Task directions:
Please copy out each line of the listing that contains the word "definicji".

Stored data:

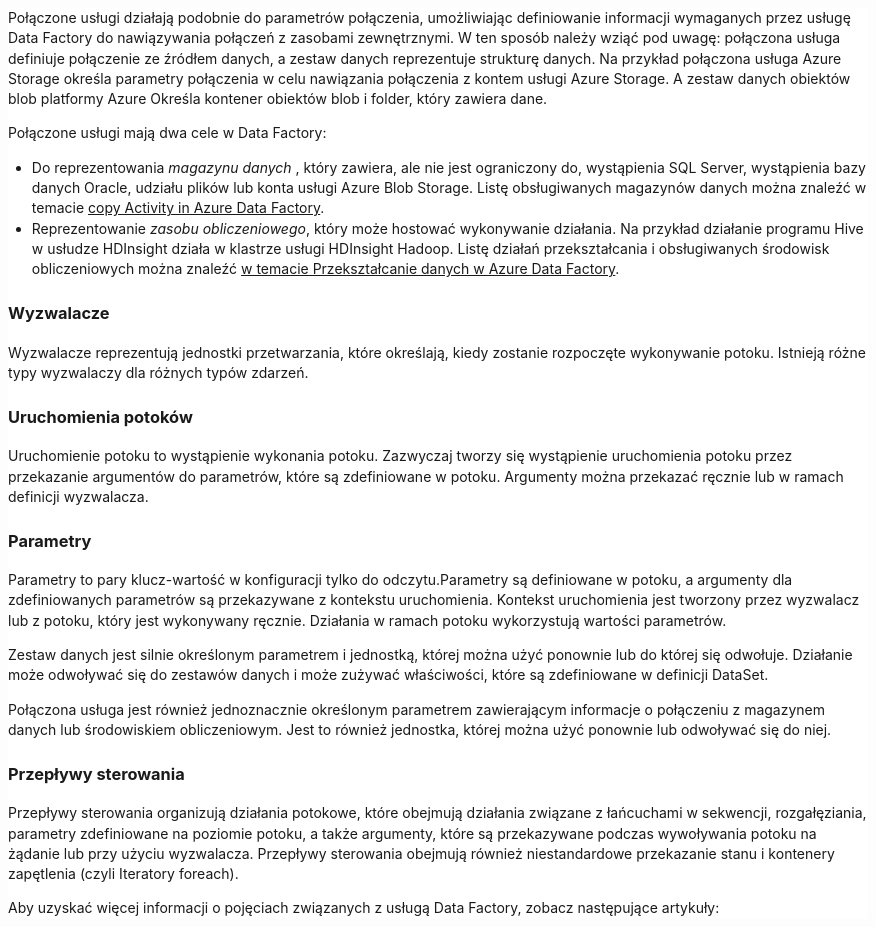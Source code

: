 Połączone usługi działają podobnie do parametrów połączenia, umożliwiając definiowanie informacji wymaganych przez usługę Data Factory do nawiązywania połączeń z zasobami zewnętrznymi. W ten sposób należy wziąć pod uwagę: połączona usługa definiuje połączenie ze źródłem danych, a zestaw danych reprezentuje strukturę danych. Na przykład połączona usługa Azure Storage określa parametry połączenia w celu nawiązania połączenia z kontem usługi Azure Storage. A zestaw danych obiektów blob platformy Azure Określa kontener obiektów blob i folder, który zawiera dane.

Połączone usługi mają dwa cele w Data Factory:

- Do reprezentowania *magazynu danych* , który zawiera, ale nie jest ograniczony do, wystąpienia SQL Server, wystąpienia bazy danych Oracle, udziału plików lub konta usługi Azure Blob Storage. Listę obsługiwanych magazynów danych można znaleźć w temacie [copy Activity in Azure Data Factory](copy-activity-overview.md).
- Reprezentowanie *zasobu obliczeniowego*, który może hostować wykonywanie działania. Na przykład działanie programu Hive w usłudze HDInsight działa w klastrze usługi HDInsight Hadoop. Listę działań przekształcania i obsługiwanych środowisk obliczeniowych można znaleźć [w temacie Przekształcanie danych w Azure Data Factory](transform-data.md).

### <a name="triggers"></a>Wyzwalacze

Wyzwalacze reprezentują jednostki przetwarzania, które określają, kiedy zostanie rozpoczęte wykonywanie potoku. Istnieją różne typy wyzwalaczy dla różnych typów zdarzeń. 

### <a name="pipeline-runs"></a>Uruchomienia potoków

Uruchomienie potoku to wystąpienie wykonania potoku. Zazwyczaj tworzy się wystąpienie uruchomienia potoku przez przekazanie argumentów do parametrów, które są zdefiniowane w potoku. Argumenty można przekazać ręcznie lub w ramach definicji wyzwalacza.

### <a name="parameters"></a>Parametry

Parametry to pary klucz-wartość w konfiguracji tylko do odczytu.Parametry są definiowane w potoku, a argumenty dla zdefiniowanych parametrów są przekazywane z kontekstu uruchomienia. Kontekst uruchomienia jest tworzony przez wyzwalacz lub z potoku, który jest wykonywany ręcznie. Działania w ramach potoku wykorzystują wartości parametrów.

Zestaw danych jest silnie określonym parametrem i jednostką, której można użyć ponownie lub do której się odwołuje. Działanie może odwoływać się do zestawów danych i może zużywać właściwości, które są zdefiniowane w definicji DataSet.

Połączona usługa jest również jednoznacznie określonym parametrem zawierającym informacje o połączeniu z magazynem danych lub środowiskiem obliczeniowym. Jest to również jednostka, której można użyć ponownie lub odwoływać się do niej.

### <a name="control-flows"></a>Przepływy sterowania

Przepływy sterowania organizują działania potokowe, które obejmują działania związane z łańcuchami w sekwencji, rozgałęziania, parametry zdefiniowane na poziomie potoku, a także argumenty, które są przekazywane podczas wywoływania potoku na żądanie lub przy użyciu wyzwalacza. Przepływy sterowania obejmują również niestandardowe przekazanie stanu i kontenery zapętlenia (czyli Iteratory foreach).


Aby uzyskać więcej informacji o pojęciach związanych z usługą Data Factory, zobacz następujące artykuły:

Task output:
Uruchomienie potoku to wystąpienie wykonania potoku. Zazwyczaj tworzy się wystąpienie uruchomienia potoku przez przekazanie argumentów do parametrów, które są zdefiniowane w potoku. Argumenty można przekazać ręcznie lub w ramach definicji wyzwalacza.
Zestaw danych jest silnie określonym parametrem i jednostką, której można użyć ponownie lub do której się odwołuje. Działanie może odwoływać się do zestawów danych i może zużywać właściwości, które są zdefiniowane w definicji DataSet.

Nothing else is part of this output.